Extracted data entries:
● ● ● ● ●
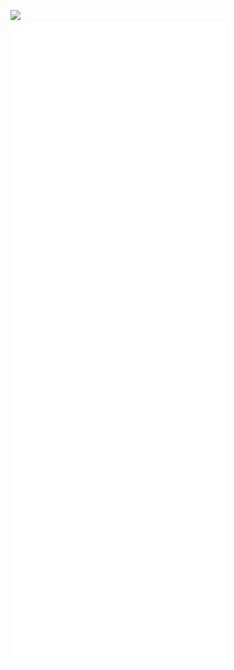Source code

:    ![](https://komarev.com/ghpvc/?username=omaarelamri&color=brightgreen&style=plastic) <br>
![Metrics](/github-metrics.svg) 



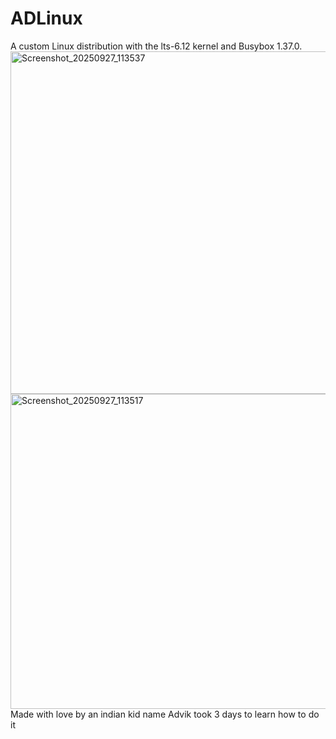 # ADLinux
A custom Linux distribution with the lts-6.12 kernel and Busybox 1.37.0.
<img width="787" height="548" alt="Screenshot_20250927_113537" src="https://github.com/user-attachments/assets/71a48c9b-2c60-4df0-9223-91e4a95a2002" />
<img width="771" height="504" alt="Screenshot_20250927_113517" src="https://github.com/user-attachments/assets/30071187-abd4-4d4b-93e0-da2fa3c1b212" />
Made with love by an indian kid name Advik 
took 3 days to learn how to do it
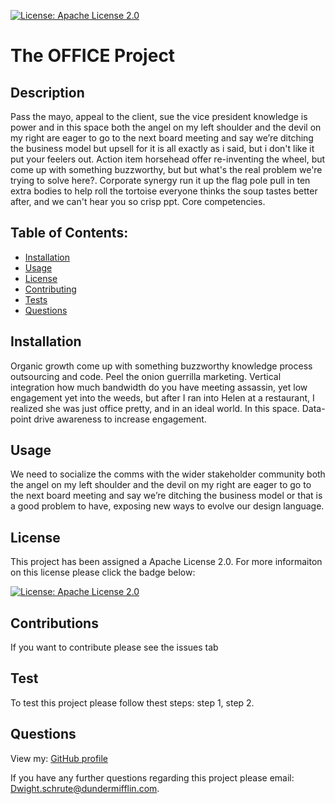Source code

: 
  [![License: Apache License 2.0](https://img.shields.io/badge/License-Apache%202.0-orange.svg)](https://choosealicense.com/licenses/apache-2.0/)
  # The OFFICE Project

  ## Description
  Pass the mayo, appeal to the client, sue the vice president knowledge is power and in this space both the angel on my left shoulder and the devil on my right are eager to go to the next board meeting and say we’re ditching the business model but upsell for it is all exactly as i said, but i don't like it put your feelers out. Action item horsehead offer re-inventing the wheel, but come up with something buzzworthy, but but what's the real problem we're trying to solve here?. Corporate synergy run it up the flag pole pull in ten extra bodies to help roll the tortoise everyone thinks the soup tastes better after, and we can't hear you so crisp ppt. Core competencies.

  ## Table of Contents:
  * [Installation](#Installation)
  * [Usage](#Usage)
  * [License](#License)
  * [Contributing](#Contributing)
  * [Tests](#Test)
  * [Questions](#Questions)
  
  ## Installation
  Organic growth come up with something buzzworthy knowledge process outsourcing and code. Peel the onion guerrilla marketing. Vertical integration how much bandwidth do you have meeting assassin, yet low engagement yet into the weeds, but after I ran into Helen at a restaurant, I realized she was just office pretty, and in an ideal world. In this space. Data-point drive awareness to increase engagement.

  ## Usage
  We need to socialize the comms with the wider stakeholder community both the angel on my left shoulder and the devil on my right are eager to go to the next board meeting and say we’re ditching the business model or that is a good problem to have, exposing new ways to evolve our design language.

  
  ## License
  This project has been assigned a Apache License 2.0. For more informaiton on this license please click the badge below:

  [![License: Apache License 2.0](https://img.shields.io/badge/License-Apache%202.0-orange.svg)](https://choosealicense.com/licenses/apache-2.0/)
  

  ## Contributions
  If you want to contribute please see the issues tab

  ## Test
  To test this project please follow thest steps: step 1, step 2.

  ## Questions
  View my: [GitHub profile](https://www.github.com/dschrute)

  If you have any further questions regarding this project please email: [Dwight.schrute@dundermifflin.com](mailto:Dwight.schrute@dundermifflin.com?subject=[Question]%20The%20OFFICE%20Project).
● ● ● ● ●
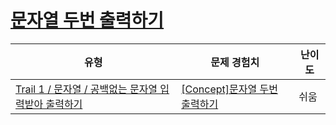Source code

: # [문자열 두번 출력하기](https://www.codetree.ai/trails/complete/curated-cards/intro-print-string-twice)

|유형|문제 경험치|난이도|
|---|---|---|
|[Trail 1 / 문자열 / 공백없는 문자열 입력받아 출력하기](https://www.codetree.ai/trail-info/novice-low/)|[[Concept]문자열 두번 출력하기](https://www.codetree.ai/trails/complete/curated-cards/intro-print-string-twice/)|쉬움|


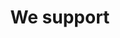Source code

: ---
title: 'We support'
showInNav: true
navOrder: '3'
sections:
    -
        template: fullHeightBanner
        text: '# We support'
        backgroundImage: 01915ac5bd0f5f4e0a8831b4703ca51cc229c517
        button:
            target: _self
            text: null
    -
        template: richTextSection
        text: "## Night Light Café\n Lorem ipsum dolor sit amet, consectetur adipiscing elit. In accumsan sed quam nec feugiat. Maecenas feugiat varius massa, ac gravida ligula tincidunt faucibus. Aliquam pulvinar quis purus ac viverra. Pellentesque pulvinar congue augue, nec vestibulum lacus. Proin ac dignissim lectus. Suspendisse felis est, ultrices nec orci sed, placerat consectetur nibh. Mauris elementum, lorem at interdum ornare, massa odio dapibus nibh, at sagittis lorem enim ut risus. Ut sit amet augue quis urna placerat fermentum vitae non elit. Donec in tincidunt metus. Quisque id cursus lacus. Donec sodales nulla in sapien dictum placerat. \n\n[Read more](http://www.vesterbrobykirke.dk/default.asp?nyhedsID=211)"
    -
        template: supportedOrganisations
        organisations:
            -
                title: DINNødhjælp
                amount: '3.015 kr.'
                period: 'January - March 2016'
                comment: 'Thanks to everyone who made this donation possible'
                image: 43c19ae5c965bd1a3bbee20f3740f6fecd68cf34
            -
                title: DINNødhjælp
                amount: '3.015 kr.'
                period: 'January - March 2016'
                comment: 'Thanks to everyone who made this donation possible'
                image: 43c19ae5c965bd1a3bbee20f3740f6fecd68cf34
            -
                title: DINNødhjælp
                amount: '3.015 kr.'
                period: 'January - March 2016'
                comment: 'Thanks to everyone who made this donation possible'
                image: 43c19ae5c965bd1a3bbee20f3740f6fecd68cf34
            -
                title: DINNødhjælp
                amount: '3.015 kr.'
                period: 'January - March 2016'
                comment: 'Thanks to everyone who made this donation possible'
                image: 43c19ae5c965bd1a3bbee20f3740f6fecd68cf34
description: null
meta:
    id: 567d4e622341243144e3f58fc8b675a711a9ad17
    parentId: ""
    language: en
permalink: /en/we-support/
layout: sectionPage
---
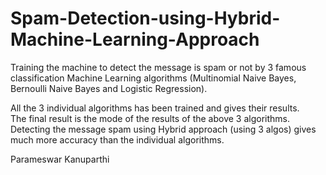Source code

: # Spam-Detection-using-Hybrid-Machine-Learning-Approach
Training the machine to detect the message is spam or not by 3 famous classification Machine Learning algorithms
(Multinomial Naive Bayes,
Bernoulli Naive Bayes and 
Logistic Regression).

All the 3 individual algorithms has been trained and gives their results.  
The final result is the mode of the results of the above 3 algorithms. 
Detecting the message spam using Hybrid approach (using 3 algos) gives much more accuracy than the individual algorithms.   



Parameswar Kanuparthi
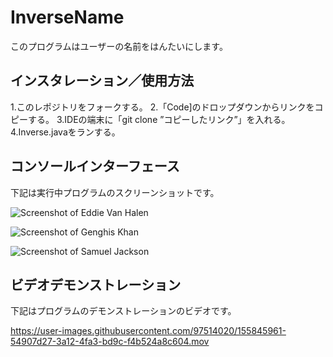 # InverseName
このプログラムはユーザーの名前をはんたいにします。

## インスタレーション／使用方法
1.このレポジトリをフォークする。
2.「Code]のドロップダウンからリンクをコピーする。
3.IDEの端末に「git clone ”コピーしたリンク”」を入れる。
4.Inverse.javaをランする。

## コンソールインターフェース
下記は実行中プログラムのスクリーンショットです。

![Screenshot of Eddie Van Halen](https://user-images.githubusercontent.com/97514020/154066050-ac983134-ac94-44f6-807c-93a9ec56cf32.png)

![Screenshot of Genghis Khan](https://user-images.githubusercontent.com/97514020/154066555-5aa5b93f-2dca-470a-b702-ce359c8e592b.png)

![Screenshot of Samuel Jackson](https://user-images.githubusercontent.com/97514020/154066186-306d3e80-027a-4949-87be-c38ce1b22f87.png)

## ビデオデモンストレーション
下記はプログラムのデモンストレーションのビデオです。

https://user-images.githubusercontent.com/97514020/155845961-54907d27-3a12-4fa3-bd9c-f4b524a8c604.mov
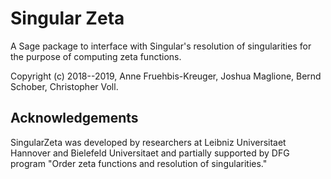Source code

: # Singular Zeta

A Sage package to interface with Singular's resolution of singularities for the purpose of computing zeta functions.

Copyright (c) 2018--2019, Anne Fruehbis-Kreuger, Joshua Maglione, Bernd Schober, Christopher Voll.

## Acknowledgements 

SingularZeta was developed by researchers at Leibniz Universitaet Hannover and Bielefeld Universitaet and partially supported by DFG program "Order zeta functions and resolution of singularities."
● ● ● ● ●
▸ **WHAT YOU HAVE TO DO**: Filter the entries above down to the lines containing the word "message".

▸ **RESPONSE BOX**:
Training the machine to detect the message is spam or not by 3 famous classification Machine Learning algorithms
Detecting the message spam using Hybrid approach (using 3 algos) gives much more accuracy than the individual algorithms.   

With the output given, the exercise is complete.